Look below for the line that contains "it $H$. \steezybreak" and the line that contains "последовательности скрытых состояний", then restate both of them and every line in between, exactly. No picture goes in the copy.

** Opening Available data block **

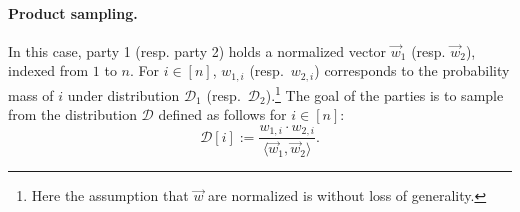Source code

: 


\paragraph{Product sampling.}
In this case, party 1 (resp. party 2) holds a normalized vector $\vec{w}_1$ (resp. $\vec{w}_2$),
indexed from $1$ to $n$. For $i \in [n]$, $w_{1,i}$
(resp.~$w_{2,i}$) corresponds to the probability mass of $i$ under distribution $\mathcal{D}_1$ (resp.~$\mathcal{D}_2$).\footnote{Here the assumption that $\vec{w}$ are normalized is without loss of generality.}
The goal of the parties is to sample from the distribution
$\mathcal{D}$ 
defined as follows for $i \in [n]$:
\[
\mathcal{D}[i] := \frac{w_{1,i} \cdot w_{2,i}}{\langle \vec{w}_1, \vec{w}_2 \rangle}.
\]

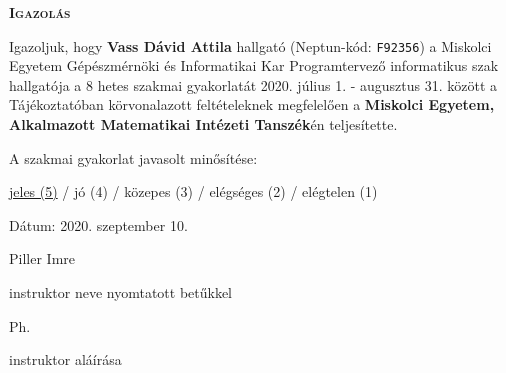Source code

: \documentclass[a4paper, 14pt]{extarticle}
\begin{document}

%
\pagestyle{empty}

\begin{center}
\textbf{\textsc{Igazolás}}
\end{center}

\vskip 1cm

\noindent Igazoljuk, hogy \textbf{Vass Dávid Attila} hallgató (Neptun-kód: \texttt{F92356})
a Miskolci Egyetem Gépészmérnöki és Informatikai Kar Programtervező informatikus szak hallgatója a 8 hetes szakmai gyakorlatát
2020. július 1. - augusztus 31. között a Tájékoztatóban körvonalazott feltételeknek megfelelően a \textbf{Miskolci Egyetem, Alkalmazott Matematikai Intézeti Tanszék}én teljesítette.

\vskip 1cm

\noindent A szakmai gyakorlat javasolt minősítése:

\noindent \underline{jeles (5)} / jó (4) / közepes (3) / elégséges (2) / elégtelen (1)

\vskip 2cm

\noindent Dátum: 2020. szeptember 10.

\vskip 1cm

\hskip 10cm Piller Imre

\hskip 7cm instruktor neve nyomtatott betűkkel

\vskip 1cm

\hskip 2cm Ph.

\vskip 1cm

\hskip 9cm instruktor aláírása
\end{document}
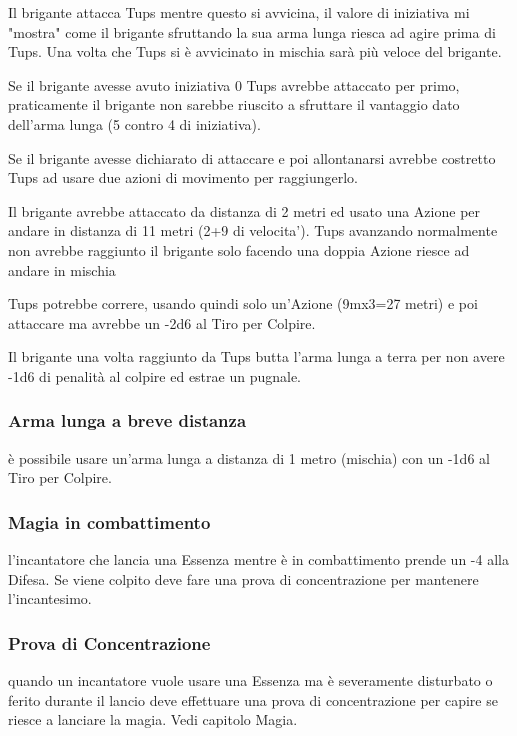 \documentclass[a4paper,11pt,twoside,openany]{book}
\begin{document}
Il brigante attacca Tups mentre questo si avvicina, il valore di iniziativa mi "mostra" come il brigante sfruttando la sua arma lunga riesca ad agire prima di Tups. Una volta che Tups si è avvicinato in mischia sarà più veloce del brigante.

Se il brigante avesse avuto iniziativa 0 Tups avrebbe attaccato per primo, praticamente il brigante non sarebbe riuscito a sfruttare il vantaggio dato dell'arma lunga (5 contro 4 di iniziativa).

Se il brigante avesse dichiarato di attaccare e poi allontanarsi avrebbe costretto Tups ad usare due azioni di movimento per raggiungerlo.

Il brigante avrebbe attaccato da distanza di 2 metri ed usato una Azione per andare in distanza di 11 metri (2+9 di velocita'). Tups avanzando normalmente non avrebbe raggiunto il brigante solo facendo una doppia Azione riesce ad andare in mischia

Tups potrebbe correre, usando quindi solo un'Azione (9mx3=27 metri) e poi attaccare ma avrebbe un -2d6 al Tiro per Colpire.

Il brigante una volta raggiunto da Tups butta l'arma lunga a terra per non avere -1d6 di penalità al colpire ed estrae un pugnale.

\subsubsection{Arma lunga a breve distanza} è possibile usare un'arma lunga a distanza di 1 metro (mischia) con un -1d6 al Tiro per Colpire.

\subsubsection{Magia in combattimento} l'incantatore che lancia una Essenza mentre è in combattimento prende un -4 alla Difesa. Se viene colpito deve fare una prova di concentrazione per mantenere l'incantesimo.

\subsubsection{Prova di Concentrazione} quando un incantatore vuole usare una Essenza ma è severamente disturbato o ferito durante il lancio deve effettuare una prova di concentrazione per capire se riesce a lanciare la magia. Vedi capitolo Magia.
\end{document}
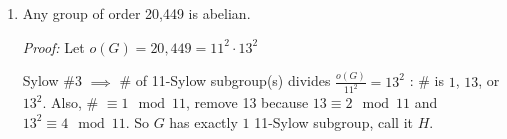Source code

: \begin{enumerate}
    \noindent So $\langle x \rangle = G$. \steezybreak

    \noindent $\therefore \ \ G$ is cyclic. \\
    So any group of order $15$ is cyclic. If $o(G)=o(\bar{G})=15$ then $G$ and $\bar{G}$ are
    isomorphic because any 2 cyclic groups of the same order are isomorphic (important fact right
    before the 1st Isomorphism Theorem). $\ \ \ \ \blacksquare$
    \item Any group of order 20,449 is abelian. \steezybreak

    \noindent \textit{Proof:} Let $o(G)=20,449=11^2\cdot 13^2$ \steezybreak

    \noindent Sylow \#3 $\implies$ \# of 11-Sylow subgroup(s) divides $\frac{o(G)}{11^2}=13^2$ : \#
    is $1$, $13$, or $13^2$. Also, \# $\equiv 1 \mod 11$, remove 13 because $13\equiv 2\mod 11$ and
    $13^2\equiv 4\mod 11$. So $G$ has exactly $1$ 11-Sylow subgroup, call it $H$. \steezybreak


\end{enumerate}
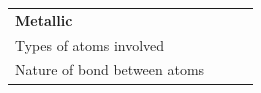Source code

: \begin{enumerate}[noitemsep, label=\textbf{\arabic*}. ]
{{\begin{center}
\begin{tabular}[t]{|l|l|l|l|}
    
        \textbf{Metallic}%
     \tabularnewline\cline{1-1}\cline{2-2}\cline{3-3}\cline{4-4}
    
    
        Types of atoms involved &
    
    
         &
    
    
         &
    
    
     \tabularnewline\cline{1-1}\cline{2-2}\cline{3-3}\cline{4-4}
    
    
        Nature of bond between atoms &
    
    
         &
    
    
         &
    

\end{tabular}
\end{center}}}
\end{enumerate}
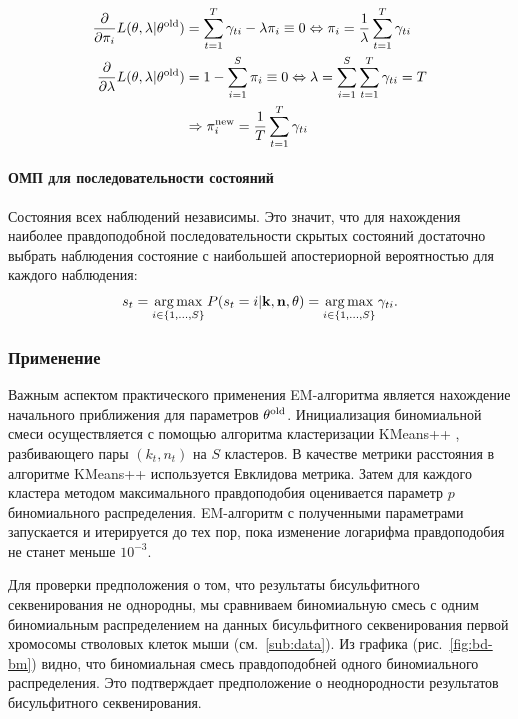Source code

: \begin{align*}
  \frac{\partial}{\partial \pi_i} L(\mathbf{\theta}, \lambda|\mathbf{\theta}^{\operatorname{old}})
  &= \sum\limits_{t = 1}^T \gamma_{ti} - \lambda \pi_i \equiv 0
     \Leftrightarrow \pi_i = \frac{1}{\lambda} \sum\limits_{t = 1}^T \gamma_{ti} \\
  \frac{\partial}{\partial \lambda} L(\mathbf{\theta}, \lambda|\mathbf{\theta}^{\operatorname{old}})
  &= 1 - \sum\limits_{i = 1}^S \pi_i \equiv 0
     \Leftrightarrow \lambda = \sum\limits_{i = 1}^S \sum\limits_{t = 1}^T\gamma_{ti}
     = T \\
  &\Rightarrow \pi_i^{\operatorname{new}} = \frac{1}T\sum\limits_{t = 1}^T \gamma_{ti}
\end{align*}

\paragraph{ОМП для последовательности состояний}

Состояния всех наблюдений независимы. Это значит, что для нахождения наиболее правдоподобной
последовательности скрытых состояний достаточно выбрать наблюдения состояние
с наибольшей апостериорной вероятностью для каждого наблюдения:
$$
s_t
= \operatorname*{arg\,max}\limits_{i \in \{1, \ldots, S\}}
  P(s_t = i|\mathbf{k}, \mathbf{n}, \mathbf{\theta})
= \operatorname*{arg\,max}\limits_{i \in \{1, \ldots, S\}} \gamma_{ti}.
$$

\subsubsection{Применение}
\label{bm:applications}

Важным аспектом практического применения EM-алгоритма является нахождение начального
приближения для параметров $\mathbf{\theta}^{\operatorname{old}}$. Инициализация биномиальной смеси
осуществляется с помощью алгоритма кластеризации KMeans++ \cite[с. 357]{murphy2012machine},
разбивающего пары $(k_t, n_t)$ на $S$ кластеров. В качестве метрики расстояния в алгоритме
KMeans++ используется Евклидова метрика. Затем для каждого кластера методом максимального
правдоподобия оценивается параметр $p$ биномиального распределения. EM-алгоритм
с полученными параметрами запускается и итерируется до тех пор, пока изменение логарифма
правдоподобия не станет меньше $10^{-3}$.

Для проверки предположения о том, что результаты бисульфитного секвенирования не однородны,
мы сравниваем биномиальную смесь с одним биномиальным распределением на данных бисульфитного
секвенирования первой хромосомы стволовых клеток мыши (см.~\ref{sub:data}). Из графика
(рис.~\ref{fig:bd-bm}) видно, что биномиальная смесь правдоподобней одного биномиального
распределения. Это подтверждает предположение о неоднородности результатов бисульфитного
секвенирования.

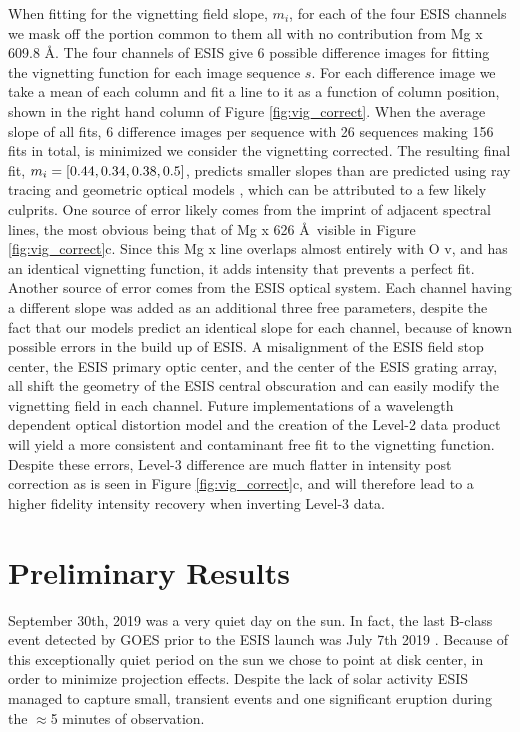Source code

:         When fitting for the vignetting field slope, $m_i$, for each  of the four ESIS channels we mask off the portion common to them all with no contribution from Mg {\sc x} 609.8 \AA.
        The four channels of ESIS give 6 possible difference images for fitting the vignetting function for each image sequence $s$. 
        For each difference image we take a mean of each column and fit a line to it as a function of column position, shown in the right hand column of Figure \ref{fig:vig_correct}.
        When the average slope of all fits, 6 difference images per sequence with 26 sequences making 156 fits in total, is minimized we consider the vignetting corrected.
        The resulting final fit, $m_i = [0.44, 0.34, 0.38, 0.5]$, predicts smaller slopes than are predicted using ray tracing and geometric optical models \citep{ESIS}, which can be attributed to a few likely culprits.
        One source of error likely comes from the imprint of adjacent spectral lines, the most obvious being that of Mg {\sc x} 626 \AA \ visible in Figure \ref{fig:vig_correct}c.
        Since this Mg {\sc x} line overlaps almost entirely with O {\sc v}, and has an identical vignetting function, it adds intensity that prevents a perfect fit.
        Another source of error comes from the ESIS optical system.
        Each channel having a different slope was added as an additional three free parameters, despite the fact that our models predict an identical slope for each channel, because of known possible errors in the build up of ESIS.
        A misalignment of the ESIS field stop center, the ESIS primary optic center, and the center of the ESIS grating array, all shift the geometry of the ESIS central obscuration and can easily modify the vignetting field in each channel.
        Future implementations of a wavelength dependent optical distortion model and the creation of the Level-2 data product will yield a more consistent and contaminant free fit to the vignetting function.
        Despite these errors, Level-3 difference are much flatter in intensity post correction as is seen in Figure \ref{fig:vig_correct}c, and will therefore lead to a higher fidelity intensity recovery when inverting Level-3 data.
        

  

\section{Preliminary Results}
	September 30th, 2019 was a very quiet day on the sun.  
	In fact, the last  B-class event detected by GOES \citep{GOES} prior to the ESIS launch was July 7th 2019 .  
	Because of this exceptionally quiet period on the sun we chose to point at disk center, in order to minimize projection effects.  
	Despite the lack of solar activity ESIS managed to capture  small, transient events and one significant eruption during the $\approx$5 minutes of observation.
	
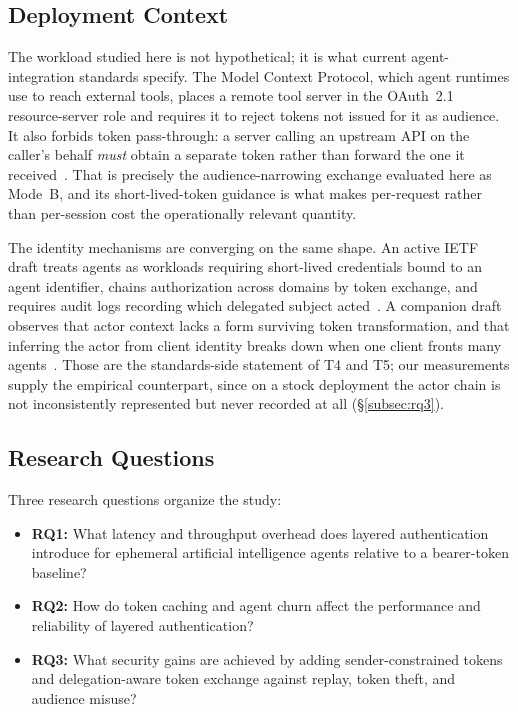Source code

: \documentclass[conference]{IEEEtran}
\begin{document}
\subsection{Deployment Context}
\label{subsec:context}

The workload studied here is not hypothetical; it is what current agent-integration standards specify. The Model Context Protocol, which agent runtimes use to reach external tools, places a remote tool server in the OAuth~2.1 resource-server role and requires it to reject tokens not issued for it as audience. It also forbids token pass-through: a server calling an upstream API on the caller's behalf \emph{must} obtain a separate token rather than forward the one it received~\cite{mcp_authorization_2025}. That is precisely the audience-narrowing exchange evaluated here as Mode~B, and its short-lived-token guidance is what makes per-request rather than per-session cost the operationally relevant quantity.

The identity mechanisms are converging on the same shape. An active IETF draft treats agents as workloads requiring short-lived credentials bound to an agent identifier, chains authorization across domains by token exchange, and requires audit logs recording which delegated subject acted~\cite{kasselman2026aiagent}. A companion draft observes that actor context lacks a form surviving token transformation, and that inferring the actor from client identity breaks down when one client fronts many agents~\cite{mcguinness2026actor}. Those are the standards-side statement of T4 and T5; our measurements supply the empirical counterpart, since on a stock deployment the actor chain is not inconsistently represented but never recorded at all (\S\ref{subsec:rq3}).

\subsection{Research Questions}
Three research questions organize the study:
\begin{itemize}
\item \textbf{RQ1:} What latency and throughput overhead does layered authentication introduce for ephemeral artificial intelligence agents relative to a bearer-token baseline?

\item \textbf{RQ2:} How do token caching and agent churn affect the performance and reliability of layered authentication?

\item \textbf{RQ3:} What security gains are achieved by adding sender-constrained tokens and delegation-aware token exchange against replay, token theft, and audience misuse?
\end{itemize}
\end{document}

** Closing Available data block **

-- Expected answer --
    $13^2\equiv 4\mod 11$. So $G$ has exactly $1$ 11-Sylow subgroup, call it $H$. \steezybreak


\end{enumerate}
Source code

: \begin{enumerate}[noitemsep, label=\textbf{\arabic*}. ]
{{\begin{center}
\begin{tabular}[t]{|l|l|l|l|}
    
        \textbf{Metallic}%
     \tabularnewline\cline{1-1}\cline{2-2}\cline{3-3}\cline{4-4}
    
    
        Types of atoms involved &
    
    
         &
    
    
         &
    
    
     \tabularnewline\cline{1-1}\cline{2-2}\cline{3-3}\cline{4-4}
    
    
        Nature of bond between atoms &
    
    
         &
    
    
         &
    

\end{tabular}
\end{center}}}
\end{enumerate}
Source code

: \begin{align*}
  \frac{\partial}{\partial \pi_i} L(\mathbf{\theta}, \lambda|\mathbf{\theta}^{\operatorname{old}})
  &= \sum\limits_{t = 1}^T \gamma_{ti} - \lambda \pi_i \equiv 0
     \Leftrightarrow \pi_i = \frac{1}{\lambda} \sum\limits_{t = 1}^T \gamma_{ti} \\
  \frac{\partial}{\partial \lambda} L(\mathbf{\theta}, \lambda|\mathbf{\theta}^{\operatorname{old}})
  &= 1 - \sum\limits_{i = 1}^S \pi_i \equiv 0
     \Leftrightarrow \lambda = \sum\limits_{i = 1}^S \sum\limits_{t = 1}^T\gamma_{ti}
     = T \\
  &\Rightarrow \pi_i^{\operatorname{new}} = \frac{1}T\sum\limits_{t = 1}^T \gamma_{ti}
\end{align*}

\paragraph{ОМП для последовательности состояний}

Состояния всех наблюдений независимы. Это значит, что для нахождения наиболее правдоподобной
последовательности скрытых состояний достаточно выбрать наблюдения состояние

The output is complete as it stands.